A Story of Honor and Resistance: A Review of White Rose

A number of books and movies have focused on the White Rose, the underground movement that circulated flyers in Germany against the Nazi regime during the Second World War. The small group of students (and one professor) seemed almost defenseless in the face of the Gestapo, and in fact, the entire group was captured in 1943 and almost everyone associated with it executed after brief show trials.

Kip Wilson’s debut novel in verse, one of the first from the Versify imprint created by Kwame Alexander, focuses primarily on Sophie Scholl who, with her older brother Hans, were the nucleus of the White Rose and the first ones captured when a janitor spied them leaving leaflets at their university lecture hall in Munich. Wilson imagines Sophie’s story through a collection of poems that begin with her interrogation across the hall from her brother, her hope that her and her brother’s stories align and that no more White Rose members are implicated. These scenes in the present alternate with flashbacks of Sophie’s childhood, her on-and-off romantic relationship with a Wehrmacht (army) officer, her decision to join the White Rose co-founded by her brother in order to make a difference in the world, and their efforts to keep their flyers a secret from the authorities while reaching enough Germans to spark an uprising against the regime.

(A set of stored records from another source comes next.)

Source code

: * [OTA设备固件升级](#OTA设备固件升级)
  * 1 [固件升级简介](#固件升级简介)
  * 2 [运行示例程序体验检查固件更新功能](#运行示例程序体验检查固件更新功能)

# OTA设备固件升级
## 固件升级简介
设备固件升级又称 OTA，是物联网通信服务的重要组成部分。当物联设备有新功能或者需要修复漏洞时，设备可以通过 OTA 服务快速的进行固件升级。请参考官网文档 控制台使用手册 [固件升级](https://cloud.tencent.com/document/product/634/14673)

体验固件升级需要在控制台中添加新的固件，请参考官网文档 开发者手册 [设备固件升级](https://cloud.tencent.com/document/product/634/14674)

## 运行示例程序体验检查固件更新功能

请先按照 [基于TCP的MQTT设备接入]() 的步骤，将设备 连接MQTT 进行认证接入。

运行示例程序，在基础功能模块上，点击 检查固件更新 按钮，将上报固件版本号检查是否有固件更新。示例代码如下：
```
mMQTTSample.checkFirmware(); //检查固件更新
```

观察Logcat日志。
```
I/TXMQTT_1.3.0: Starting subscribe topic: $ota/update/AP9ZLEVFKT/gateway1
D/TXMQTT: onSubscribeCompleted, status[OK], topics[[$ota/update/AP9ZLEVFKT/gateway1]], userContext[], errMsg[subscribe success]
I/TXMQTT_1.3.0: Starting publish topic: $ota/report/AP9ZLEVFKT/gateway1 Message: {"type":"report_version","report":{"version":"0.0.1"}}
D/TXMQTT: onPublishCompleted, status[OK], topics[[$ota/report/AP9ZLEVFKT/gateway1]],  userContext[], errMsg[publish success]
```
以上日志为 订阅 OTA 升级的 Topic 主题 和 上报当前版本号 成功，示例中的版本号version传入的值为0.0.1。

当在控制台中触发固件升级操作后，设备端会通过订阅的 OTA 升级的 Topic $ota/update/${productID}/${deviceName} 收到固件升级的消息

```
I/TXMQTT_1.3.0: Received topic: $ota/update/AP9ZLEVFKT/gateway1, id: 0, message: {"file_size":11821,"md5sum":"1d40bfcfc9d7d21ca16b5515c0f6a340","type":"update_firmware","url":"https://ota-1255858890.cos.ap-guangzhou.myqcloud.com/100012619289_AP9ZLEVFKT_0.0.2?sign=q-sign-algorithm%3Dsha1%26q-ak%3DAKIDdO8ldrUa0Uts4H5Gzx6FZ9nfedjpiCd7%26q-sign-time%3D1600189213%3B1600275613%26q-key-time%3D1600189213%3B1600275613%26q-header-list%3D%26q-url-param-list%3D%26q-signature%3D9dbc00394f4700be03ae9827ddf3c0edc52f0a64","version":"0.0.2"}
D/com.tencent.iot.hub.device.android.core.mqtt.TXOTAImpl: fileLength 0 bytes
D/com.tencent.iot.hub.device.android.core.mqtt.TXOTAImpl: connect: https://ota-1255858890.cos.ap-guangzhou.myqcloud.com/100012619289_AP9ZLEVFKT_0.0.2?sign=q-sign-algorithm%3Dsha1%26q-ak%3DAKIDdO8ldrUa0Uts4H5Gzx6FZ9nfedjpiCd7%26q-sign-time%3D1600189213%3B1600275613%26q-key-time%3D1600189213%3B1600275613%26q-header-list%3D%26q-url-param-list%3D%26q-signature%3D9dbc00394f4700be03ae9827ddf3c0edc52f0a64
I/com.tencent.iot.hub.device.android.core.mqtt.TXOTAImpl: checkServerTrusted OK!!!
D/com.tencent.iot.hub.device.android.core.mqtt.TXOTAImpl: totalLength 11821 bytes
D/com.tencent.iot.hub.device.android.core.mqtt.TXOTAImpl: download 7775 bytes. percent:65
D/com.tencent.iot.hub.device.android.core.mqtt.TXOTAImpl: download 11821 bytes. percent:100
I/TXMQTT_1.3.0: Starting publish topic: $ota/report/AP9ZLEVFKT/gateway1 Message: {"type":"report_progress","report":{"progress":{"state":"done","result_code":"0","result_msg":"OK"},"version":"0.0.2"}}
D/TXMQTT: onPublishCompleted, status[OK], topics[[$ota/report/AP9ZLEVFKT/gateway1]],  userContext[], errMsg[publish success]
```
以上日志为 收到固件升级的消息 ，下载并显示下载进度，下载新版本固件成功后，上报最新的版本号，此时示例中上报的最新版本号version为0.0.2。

Wilson’s narrative is powerful and timely. Her extensive research – with many sources in German, a language in which the author is fluent – gives weight and credibility to Sophie’s thoughts even though we know they’re invented. Wilson weaves into the narrative the text of the White Rose flyers and other underground publications, many of which resonate today:

 

Isn’t it the case that

every honest German today is

ashamed

of his government?

 

or:

 

Every word

that comes out of Hitler’s mouth

Is a lie.

 

Although readers know Sophie, her brother, and the other White Rose members’ fates, the novel creates suspense by exploring both the students’ motives for taking part in what appeared even then to be a hopeless mission and their reactions to their inevitable deaths. Hans’s statement to the judge, notorious for sentencing dissidents to death in the People’s Court, is prescient:

 

He levels

his gaze to meet

the judge’s cold, hard eyes.

Today you’ll hang us,

but you

will be next.

 

Whether from Sophie’s perspective, letters from her boyfriend or siblings, or pronouncements from Nazi officials, every one of Wilson’s poems ring true. Designed to be read with books from that era such as The Diary of Anne Frank, White Rose is a powerful and fitting tribute to those who sacrificed their precious lives to fight for justice and truth against a brutal absolute power.